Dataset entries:
----

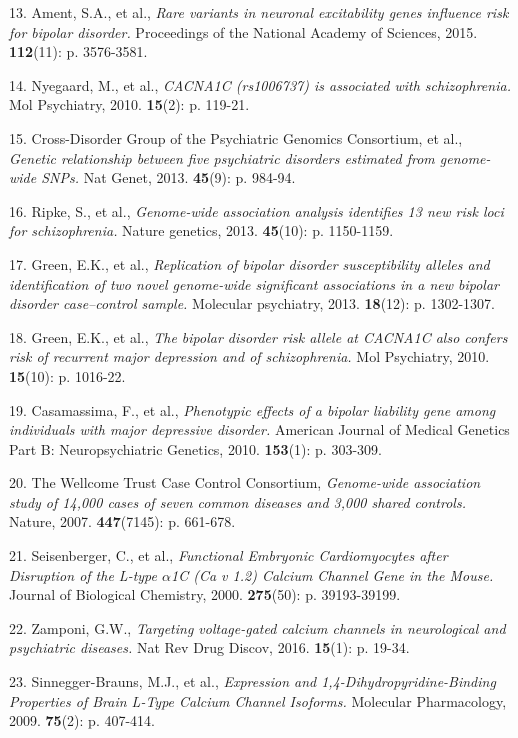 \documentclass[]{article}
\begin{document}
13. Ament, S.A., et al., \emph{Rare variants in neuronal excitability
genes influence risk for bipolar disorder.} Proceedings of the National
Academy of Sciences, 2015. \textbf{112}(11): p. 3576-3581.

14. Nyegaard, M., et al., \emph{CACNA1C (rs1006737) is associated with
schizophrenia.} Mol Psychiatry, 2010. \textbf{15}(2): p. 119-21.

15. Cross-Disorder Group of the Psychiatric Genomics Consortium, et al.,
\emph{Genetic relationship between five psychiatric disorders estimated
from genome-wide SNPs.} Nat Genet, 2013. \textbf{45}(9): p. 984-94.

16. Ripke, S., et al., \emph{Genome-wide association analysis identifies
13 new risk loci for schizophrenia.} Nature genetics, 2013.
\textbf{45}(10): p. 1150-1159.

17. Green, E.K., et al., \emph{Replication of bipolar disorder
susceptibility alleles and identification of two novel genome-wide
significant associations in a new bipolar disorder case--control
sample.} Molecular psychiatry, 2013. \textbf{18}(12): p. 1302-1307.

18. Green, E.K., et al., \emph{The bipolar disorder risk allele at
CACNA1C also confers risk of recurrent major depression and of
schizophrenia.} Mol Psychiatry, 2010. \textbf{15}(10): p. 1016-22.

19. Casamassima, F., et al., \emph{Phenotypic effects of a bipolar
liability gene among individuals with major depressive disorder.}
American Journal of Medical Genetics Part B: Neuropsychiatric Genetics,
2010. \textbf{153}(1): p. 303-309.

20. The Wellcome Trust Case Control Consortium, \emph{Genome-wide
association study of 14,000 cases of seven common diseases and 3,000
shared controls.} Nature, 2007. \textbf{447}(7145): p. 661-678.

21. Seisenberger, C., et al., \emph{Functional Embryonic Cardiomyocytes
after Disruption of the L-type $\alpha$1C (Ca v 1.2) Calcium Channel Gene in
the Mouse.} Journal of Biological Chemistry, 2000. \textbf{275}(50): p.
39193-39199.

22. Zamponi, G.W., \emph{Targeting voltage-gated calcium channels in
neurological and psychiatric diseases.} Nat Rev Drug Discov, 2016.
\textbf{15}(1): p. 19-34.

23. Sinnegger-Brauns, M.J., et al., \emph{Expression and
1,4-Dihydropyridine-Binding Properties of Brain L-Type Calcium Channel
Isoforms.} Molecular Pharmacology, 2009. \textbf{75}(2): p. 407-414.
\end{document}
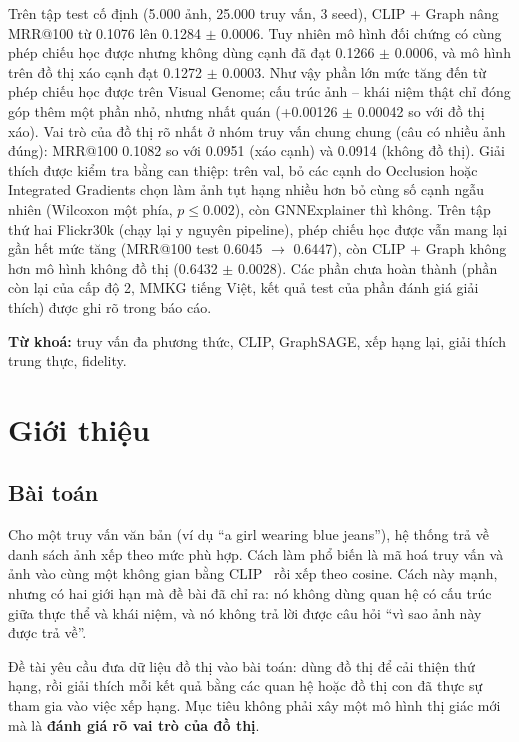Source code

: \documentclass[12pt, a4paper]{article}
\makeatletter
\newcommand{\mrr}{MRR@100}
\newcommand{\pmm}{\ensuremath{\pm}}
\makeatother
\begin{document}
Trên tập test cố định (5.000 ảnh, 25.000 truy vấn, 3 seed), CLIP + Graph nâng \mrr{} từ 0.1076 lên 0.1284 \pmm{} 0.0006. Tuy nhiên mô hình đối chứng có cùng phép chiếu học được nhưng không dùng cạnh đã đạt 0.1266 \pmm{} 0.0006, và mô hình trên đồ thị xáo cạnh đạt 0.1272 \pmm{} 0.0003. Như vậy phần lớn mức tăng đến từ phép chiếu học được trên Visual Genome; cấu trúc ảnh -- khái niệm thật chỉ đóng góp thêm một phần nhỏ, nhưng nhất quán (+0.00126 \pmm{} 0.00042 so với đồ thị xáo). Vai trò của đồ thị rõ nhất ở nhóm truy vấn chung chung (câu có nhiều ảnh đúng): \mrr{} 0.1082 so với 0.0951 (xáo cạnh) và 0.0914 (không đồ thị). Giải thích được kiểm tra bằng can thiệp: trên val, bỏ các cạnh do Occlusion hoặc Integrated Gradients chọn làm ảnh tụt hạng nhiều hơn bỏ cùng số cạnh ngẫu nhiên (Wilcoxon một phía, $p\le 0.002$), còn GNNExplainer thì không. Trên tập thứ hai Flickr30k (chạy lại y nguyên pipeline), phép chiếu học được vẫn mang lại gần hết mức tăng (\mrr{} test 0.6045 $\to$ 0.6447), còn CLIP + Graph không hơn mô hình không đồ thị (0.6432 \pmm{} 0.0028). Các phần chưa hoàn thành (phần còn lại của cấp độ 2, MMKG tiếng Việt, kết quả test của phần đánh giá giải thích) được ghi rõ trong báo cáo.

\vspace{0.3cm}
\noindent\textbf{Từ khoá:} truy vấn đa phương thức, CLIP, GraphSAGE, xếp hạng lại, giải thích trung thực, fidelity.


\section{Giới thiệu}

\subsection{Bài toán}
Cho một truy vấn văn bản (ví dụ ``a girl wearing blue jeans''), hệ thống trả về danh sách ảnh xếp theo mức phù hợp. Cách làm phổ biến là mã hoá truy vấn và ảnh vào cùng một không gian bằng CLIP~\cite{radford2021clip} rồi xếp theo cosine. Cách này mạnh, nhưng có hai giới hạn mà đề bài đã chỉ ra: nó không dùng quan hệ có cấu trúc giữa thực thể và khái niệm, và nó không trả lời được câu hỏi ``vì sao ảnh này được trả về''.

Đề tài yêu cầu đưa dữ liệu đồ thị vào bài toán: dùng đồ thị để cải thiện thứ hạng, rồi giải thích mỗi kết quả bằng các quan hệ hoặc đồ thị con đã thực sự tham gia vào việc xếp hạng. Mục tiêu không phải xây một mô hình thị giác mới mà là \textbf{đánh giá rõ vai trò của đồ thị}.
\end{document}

----

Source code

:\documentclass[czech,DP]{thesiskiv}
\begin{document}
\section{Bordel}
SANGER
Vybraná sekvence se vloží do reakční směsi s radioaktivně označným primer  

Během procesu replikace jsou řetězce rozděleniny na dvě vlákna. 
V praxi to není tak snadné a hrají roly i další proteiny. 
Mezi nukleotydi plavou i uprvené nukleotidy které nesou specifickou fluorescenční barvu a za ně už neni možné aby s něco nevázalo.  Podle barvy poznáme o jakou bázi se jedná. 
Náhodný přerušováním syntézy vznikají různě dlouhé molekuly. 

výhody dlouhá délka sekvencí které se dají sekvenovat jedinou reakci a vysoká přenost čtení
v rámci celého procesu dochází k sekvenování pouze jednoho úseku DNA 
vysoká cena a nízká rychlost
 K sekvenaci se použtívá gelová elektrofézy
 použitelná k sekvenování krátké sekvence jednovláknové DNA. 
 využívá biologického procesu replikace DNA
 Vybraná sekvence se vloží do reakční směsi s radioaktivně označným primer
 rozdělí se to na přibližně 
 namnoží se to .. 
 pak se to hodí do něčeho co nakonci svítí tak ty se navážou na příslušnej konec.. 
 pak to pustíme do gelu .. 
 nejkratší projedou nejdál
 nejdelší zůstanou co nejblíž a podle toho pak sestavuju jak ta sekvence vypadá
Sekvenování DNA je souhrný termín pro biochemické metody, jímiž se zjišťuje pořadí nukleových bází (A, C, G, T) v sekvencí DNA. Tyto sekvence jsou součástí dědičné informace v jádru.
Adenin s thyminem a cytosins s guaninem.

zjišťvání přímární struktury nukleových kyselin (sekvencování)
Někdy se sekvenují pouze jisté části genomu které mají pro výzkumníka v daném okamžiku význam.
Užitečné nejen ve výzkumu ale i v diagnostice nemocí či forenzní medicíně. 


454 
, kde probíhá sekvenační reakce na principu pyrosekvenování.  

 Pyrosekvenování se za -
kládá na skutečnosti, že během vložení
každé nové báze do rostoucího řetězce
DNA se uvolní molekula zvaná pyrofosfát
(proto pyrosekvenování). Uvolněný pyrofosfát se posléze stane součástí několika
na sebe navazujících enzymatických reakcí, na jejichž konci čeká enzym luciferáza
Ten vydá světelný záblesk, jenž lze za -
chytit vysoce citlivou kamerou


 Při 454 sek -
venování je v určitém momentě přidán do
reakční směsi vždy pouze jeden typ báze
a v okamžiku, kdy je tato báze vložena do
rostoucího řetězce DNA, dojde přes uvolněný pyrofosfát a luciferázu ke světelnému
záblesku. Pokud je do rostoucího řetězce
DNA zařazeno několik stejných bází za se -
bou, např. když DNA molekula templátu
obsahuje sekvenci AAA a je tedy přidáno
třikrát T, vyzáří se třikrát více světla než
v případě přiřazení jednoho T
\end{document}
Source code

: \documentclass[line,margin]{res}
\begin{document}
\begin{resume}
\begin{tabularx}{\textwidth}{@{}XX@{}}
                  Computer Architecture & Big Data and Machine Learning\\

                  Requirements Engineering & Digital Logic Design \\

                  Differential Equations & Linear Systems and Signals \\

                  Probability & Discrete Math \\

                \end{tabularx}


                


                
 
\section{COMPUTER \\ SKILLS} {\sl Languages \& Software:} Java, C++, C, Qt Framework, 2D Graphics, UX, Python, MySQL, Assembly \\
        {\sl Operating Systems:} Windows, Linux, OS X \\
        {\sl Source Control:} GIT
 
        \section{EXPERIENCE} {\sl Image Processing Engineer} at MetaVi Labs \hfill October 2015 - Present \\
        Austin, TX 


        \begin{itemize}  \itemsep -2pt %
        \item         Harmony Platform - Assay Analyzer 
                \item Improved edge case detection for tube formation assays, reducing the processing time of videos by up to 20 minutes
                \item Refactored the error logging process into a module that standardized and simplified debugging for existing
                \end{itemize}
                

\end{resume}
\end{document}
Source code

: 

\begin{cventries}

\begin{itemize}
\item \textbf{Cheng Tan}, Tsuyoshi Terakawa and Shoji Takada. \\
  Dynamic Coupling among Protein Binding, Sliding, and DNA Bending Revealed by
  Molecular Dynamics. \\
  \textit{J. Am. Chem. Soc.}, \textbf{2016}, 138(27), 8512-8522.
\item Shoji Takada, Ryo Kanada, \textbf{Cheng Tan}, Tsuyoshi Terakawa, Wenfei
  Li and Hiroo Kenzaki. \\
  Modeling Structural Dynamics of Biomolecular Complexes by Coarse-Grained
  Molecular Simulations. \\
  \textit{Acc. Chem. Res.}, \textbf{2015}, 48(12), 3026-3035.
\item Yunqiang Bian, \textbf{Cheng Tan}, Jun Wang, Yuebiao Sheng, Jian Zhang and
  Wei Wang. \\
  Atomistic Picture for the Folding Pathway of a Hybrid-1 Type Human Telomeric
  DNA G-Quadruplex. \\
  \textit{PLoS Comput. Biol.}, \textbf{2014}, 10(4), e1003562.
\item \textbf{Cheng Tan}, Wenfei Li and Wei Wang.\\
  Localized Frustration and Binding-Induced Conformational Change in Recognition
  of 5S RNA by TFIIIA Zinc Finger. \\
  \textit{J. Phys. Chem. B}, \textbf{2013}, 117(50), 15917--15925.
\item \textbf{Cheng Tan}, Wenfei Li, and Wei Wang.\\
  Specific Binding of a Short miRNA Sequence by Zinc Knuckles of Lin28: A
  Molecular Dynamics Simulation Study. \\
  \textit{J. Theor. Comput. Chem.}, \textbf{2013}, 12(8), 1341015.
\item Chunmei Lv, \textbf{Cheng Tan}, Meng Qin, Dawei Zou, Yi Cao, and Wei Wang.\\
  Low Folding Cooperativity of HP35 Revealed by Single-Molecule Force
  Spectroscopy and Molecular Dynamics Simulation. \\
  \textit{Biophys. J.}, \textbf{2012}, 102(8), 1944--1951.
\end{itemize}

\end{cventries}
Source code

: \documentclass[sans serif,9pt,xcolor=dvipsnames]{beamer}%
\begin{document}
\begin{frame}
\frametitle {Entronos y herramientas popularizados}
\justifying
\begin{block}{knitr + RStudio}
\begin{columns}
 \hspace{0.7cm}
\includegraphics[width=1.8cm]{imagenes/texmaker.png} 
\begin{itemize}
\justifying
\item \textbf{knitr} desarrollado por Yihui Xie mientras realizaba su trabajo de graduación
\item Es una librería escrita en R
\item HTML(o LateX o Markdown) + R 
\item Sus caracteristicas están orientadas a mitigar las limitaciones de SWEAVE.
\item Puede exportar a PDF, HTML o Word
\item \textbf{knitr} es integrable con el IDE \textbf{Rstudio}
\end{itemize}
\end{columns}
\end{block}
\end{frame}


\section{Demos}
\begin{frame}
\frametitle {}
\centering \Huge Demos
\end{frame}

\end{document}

----

- Brief
There is a run of lines above from the one with "Molecular Dynamics. \\" to the one with "Modeling Structural Dynamics"; print exactly that run, both ends included, and nothing else.

- Answer for this exercise
  Molecular Dynamics. \\
  \textit{J. Am. Chem. Soc.}, \textbf{2016}, 138(27), 8512-8522.
\item Shoji Takada, Ryo Kanada, \textbf{Cheng Tan}, Tsuyoshi Terakawa, Wenfei
  Li and Hiroo Kenzaki. \\
  Modeling Structural Dynamics of Biomolecular Complexes by Coarse-Grained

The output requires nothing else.